## Prompt
Please copy every line of the records below that holds the word "href".

## Data in this exercise
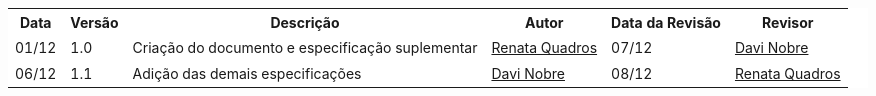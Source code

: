 <div align="center">
    <table>
        <tr>
            <th>Data</th>
            <th>Versão</th>
            <th>Descrição</th>
            <th>Autor</th>
            <th>Data da Revisão</th>
            <th>Revisor</th>
        </tr>
        <tr>
            <td>01/12</td>
            <td>1.0</td>
            <td>Criação do documento e especificação suplementar </td>
            <td><a href="https://github.com/Renatinha28">Renata Quadros</a></td>
            <td>07/12</td>
            <td><a href="https://github.com/Jagaima"> Davi Nobre</a></td>
        </tr>
        <tr>
            <td>06/12</td>
            <td>1.1</td>
            <td> Adição das demais especificações </td>
            <td><a href="https://github.com/Jagaima">Davi Nobre</a></td>
            <td>08/12</td>
            <td><a href="https://github.com/Renatinha28">Renata Quadros</a></td>
        </tr>
    </table>
</div>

## Output for this task
            <td><a href="https://github.com/Renatinha28">Renata Quadros</a></td>
            <td><a href="https://github.com/Jagaima"> Davi Nobre</a></td>
            <td><a href="https://github.com/Jagaima">Davi Nobre</a></td>
            <td><a href="https://github.com/Renatinha28">Renata Quadros</a></td>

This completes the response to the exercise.